In the January 2021 issue of the Larchmont Chronicle, columnist Paula Panich introduced readers to Steve Inskeep’s book “Imperfect Union,” about Jessie and John Frémont, a powerhouse couple in California development in the last decades of the 19th century. A small insert in the article noted an earlier biography of the female half of the imperfect union, Jessie Benton Frémont: a remarkable 1935 first edition by fine press publisher John Henry Nash, written by another extraordinary woman, Catherine Coffin Phillips, whose writings about California history are foundational to our understanding of the people and investments that shaped our state. The fact that her Frémont book is still in print is a testament to the historical significance of both the subject and the author.

Catherine Louise Coffin was born in Oakland, Illinois, in 1872, into a prominent family whose American roots and resources began in 1642 when ancestor Tristram Sanborn Coffin sailed from England to New England, eventually purchasing the island of Nantucket.

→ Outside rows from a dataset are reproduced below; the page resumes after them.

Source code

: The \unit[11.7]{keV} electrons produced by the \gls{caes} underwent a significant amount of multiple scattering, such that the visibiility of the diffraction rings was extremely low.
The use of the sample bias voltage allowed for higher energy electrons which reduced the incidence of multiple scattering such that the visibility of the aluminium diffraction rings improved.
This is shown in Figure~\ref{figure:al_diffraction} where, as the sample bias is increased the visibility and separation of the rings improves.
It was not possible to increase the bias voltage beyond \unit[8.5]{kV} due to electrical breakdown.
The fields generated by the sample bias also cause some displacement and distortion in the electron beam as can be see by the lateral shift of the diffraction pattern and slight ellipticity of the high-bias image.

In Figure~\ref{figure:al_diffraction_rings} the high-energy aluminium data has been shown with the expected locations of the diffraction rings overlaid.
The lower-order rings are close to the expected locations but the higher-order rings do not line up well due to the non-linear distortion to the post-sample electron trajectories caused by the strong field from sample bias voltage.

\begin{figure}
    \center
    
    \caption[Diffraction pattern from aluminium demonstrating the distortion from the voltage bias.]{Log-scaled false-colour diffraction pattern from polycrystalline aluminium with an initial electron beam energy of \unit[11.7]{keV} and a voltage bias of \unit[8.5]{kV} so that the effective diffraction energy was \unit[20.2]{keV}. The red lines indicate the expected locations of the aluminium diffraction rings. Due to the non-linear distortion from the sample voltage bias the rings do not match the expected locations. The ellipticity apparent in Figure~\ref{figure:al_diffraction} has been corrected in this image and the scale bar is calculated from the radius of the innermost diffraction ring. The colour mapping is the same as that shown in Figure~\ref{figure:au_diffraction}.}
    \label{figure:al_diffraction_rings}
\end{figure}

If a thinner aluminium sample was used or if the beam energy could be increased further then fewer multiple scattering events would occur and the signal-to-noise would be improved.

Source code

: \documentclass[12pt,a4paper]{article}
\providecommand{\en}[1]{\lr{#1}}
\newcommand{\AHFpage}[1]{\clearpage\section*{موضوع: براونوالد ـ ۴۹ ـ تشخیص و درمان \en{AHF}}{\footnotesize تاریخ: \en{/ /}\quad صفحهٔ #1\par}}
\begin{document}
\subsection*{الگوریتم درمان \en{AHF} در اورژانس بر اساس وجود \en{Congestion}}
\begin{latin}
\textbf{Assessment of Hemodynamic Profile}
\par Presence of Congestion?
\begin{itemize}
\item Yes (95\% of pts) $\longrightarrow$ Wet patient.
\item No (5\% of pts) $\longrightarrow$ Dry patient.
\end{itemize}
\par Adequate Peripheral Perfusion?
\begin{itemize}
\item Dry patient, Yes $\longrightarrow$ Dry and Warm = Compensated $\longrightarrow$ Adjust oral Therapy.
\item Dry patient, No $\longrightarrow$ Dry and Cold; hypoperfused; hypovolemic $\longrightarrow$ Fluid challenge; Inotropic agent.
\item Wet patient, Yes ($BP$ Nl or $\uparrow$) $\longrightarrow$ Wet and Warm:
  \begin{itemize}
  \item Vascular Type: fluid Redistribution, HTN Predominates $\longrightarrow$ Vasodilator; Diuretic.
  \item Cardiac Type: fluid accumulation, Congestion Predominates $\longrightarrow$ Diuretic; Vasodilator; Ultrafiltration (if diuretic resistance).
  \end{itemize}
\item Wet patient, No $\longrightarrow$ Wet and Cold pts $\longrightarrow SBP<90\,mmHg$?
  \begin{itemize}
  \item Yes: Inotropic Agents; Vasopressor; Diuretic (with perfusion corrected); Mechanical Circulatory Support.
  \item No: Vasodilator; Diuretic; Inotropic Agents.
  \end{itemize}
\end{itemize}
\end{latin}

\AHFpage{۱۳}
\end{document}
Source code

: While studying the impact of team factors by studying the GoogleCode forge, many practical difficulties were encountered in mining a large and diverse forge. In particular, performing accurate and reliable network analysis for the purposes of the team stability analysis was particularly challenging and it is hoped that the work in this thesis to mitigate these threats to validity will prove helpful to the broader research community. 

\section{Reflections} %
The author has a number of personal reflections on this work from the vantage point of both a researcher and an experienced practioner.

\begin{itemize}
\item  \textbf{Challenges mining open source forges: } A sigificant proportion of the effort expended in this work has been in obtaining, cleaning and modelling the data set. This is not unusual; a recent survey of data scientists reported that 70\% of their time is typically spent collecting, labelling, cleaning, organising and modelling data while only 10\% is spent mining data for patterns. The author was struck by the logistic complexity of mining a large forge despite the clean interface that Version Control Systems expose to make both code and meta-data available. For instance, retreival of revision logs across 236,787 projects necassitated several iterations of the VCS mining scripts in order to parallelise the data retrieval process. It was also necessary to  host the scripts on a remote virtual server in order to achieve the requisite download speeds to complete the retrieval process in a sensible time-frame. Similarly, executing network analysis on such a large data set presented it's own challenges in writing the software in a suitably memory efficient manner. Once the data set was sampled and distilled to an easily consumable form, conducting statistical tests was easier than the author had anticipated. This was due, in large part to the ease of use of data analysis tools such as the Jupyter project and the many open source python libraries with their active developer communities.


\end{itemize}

THE INDOMITABLE Catherine Coffin Phillips.

A woman ahead of her time, Catherine Coffin sought higher education well before most women had access, earning a Bachelor of Arts from Southwestern College in Kansas in 1893 and a Master of Arts in 1895 from Indiana’s DePauw University, where she was also awarded an honorary doctorate in literature in 1937.

Her dedication to books and learning was a lifelong obsession. Lucky for us, after Catherine’s death in 1942, and after her daughter Lucile’s death in 1991, a Phillips grandson, Keith Morrison, created an eponymous research library in Tiburon, California, for her and her husband’s books, collections and papers. This was most fitting for a woman whose own home library purportedly had been described in a Los Angeles newspaper as “… one of the finest libraries in the city — a library distinctive in that her books are not for decoration but have been read over and over again.” That quote and many of the details in this article were found in pamphlets written for the Catherine Coffin Phillips Library, where her legacy also lives on through a yearly writing program for local high school students.

In 1895 Catherine Coffin married fellow Illinoisan and DePauw University alumnus Lee Allen Phillips, and they moved to Los Angeles, where they had their first daughter, Lucile, who became a writer known for her children’s books.

Financial dynamo

LEE ALLEN PHILLIPS married an extraordinary woman.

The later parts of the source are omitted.